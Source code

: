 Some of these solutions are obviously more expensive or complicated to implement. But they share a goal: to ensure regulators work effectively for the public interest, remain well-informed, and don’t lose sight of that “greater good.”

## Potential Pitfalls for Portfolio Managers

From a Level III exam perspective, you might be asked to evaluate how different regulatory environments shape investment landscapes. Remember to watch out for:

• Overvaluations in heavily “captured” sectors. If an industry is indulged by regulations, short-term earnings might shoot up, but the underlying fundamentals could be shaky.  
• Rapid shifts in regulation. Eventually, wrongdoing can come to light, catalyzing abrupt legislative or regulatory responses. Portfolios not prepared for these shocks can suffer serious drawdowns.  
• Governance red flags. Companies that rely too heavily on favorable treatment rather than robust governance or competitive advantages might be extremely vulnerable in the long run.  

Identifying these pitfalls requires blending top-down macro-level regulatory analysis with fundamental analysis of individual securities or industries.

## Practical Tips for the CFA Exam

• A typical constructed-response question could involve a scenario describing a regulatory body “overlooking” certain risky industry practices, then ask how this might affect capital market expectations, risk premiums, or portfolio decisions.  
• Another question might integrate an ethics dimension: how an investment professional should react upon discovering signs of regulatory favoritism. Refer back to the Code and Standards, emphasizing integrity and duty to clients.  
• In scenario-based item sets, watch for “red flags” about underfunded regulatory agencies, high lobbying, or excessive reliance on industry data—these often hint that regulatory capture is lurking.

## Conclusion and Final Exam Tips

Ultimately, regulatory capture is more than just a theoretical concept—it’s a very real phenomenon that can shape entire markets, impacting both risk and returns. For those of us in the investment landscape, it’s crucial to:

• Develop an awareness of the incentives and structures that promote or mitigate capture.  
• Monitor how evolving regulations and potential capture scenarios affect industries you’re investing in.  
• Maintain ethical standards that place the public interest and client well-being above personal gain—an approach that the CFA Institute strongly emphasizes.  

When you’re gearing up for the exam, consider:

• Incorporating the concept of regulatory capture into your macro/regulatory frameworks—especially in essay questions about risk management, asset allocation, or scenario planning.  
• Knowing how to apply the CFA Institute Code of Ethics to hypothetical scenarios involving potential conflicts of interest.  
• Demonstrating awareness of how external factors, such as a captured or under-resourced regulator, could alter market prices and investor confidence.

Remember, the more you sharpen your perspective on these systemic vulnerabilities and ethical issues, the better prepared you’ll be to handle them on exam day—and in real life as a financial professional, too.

________________________

### TASK TO COMPLETE
Working from the material above, retype exactly the lines from the one with "When you’re gearing" through the one with "conflicts of interest.", both included, and only those lines.

### ANSWER SECTION
When you’re gearing up for the exam, consider:

• Incorporating the concept of regulatory capture into your macro/regulatory frameworks—especially in essay questions about risk management, asset allocation, or scenario planning.  
• Knowing how to apply the CFA Institute Code of Ethics to hypothetical scenarios involving potential conflicts of interest.  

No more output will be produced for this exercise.